Please copy each line of the listing below in which the word "hand" appears.
^^^^
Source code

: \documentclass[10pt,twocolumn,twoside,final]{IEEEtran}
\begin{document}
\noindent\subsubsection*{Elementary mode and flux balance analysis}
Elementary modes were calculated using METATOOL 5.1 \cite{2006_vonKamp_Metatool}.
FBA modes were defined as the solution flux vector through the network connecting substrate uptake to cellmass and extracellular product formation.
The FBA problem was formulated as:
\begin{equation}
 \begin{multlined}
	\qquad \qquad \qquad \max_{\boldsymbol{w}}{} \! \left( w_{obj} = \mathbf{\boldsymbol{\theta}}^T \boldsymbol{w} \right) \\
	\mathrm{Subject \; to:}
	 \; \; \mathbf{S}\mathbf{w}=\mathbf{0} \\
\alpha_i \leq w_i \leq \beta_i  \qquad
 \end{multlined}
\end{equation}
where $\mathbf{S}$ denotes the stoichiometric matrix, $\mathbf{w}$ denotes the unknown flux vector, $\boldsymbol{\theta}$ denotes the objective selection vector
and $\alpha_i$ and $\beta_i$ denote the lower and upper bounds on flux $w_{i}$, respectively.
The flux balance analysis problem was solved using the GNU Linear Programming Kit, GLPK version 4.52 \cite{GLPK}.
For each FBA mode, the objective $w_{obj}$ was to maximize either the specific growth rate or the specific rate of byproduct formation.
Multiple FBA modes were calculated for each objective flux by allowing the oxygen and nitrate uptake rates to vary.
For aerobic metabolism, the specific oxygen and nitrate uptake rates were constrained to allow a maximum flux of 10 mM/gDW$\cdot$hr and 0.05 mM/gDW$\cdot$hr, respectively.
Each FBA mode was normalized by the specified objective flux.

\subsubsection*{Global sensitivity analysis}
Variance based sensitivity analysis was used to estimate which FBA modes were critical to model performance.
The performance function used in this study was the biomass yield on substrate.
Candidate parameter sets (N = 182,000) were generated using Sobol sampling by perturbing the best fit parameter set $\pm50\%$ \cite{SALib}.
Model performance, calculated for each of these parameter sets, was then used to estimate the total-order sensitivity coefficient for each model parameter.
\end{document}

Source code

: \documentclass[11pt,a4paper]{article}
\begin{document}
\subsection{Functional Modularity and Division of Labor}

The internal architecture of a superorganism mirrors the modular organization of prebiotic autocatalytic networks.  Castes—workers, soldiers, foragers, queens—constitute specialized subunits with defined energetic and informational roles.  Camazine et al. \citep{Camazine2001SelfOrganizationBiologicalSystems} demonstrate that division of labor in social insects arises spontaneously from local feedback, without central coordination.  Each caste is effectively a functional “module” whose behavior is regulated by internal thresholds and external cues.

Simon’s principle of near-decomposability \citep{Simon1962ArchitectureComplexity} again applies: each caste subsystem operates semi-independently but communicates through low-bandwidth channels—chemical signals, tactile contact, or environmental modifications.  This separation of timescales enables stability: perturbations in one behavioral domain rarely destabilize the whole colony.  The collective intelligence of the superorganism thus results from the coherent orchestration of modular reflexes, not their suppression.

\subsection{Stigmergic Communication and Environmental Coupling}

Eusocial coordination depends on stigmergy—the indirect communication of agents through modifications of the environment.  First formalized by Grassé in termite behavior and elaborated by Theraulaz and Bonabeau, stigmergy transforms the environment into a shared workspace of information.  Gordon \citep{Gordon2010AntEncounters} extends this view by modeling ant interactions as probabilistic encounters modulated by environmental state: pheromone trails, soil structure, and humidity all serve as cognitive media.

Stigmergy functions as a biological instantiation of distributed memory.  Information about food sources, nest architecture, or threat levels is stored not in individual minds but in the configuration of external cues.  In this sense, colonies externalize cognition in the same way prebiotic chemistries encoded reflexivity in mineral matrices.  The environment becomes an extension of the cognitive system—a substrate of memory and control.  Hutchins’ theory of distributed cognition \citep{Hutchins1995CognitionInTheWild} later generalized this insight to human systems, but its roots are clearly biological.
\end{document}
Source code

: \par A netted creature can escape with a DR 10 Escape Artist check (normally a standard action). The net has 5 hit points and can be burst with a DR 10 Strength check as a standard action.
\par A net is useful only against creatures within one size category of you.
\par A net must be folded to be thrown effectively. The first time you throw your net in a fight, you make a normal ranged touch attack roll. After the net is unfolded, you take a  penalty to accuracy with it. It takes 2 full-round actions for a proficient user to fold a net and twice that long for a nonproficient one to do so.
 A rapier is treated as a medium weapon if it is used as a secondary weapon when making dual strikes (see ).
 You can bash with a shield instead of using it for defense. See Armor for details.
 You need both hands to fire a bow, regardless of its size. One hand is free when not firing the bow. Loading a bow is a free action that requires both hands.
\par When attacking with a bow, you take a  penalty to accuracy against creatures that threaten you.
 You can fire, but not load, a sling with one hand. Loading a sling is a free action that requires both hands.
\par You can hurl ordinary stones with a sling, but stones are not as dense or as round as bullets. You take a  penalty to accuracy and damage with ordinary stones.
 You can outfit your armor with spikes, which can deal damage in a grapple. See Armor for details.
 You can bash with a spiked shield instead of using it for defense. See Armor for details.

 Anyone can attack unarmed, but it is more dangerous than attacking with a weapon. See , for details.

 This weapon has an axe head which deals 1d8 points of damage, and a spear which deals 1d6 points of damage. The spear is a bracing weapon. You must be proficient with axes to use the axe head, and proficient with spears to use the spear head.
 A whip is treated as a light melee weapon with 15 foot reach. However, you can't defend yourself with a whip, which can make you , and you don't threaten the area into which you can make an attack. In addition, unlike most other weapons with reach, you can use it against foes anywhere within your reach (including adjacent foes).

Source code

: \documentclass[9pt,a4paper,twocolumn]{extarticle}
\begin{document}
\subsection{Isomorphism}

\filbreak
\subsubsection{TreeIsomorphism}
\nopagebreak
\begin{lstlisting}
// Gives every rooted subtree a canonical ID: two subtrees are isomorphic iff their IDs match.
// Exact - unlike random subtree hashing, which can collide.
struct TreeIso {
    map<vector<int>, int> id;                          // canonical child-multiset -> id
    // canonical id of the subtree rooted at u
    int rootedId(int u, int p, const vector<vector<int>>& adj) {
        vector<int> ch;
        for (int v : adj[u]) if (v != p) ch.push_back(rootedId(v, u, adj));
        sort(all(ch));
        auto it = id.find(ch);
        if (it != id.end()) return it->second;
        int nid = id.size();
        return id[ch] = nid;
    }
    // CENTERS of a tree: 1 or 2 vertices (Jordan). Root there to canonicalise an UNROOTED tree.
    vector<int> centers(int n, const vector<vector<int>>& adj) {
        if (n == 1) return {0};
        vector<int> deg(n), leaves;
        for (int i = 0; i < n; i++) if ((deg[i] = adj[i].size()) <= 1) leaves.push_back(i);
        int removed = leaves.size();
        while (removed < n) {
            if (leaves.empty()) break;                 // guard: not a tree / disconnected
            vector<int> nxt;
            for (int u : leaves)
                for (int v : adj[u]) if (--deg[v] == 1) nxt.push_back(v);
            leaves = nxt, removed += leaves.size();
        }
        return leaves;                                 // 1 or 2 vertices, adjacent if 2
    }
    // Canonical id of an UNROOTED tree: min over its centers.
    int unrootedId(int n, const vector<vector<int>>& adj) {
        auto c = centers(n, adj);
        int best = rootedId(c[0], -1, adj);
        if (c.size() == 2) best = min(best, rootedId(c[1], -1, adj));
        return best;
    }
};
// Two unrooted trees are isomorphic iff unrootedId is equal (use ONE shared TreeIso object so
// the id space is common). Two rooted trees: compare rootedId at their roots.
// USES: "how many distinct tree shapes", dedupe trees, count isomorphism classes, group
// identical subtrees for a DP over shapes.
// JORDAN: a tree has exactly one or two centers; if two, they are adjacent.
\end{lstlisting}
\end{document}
^^^^
**EXERCISE ANSWER**:
 You need both hands to fire a bow, regardless of its size. One hand is free when not firing the bow. Loading a bow is a free action that requires both hands.
 You can fire, but not load, a sling with one hand. Loading a sling is a free action that requires both hands.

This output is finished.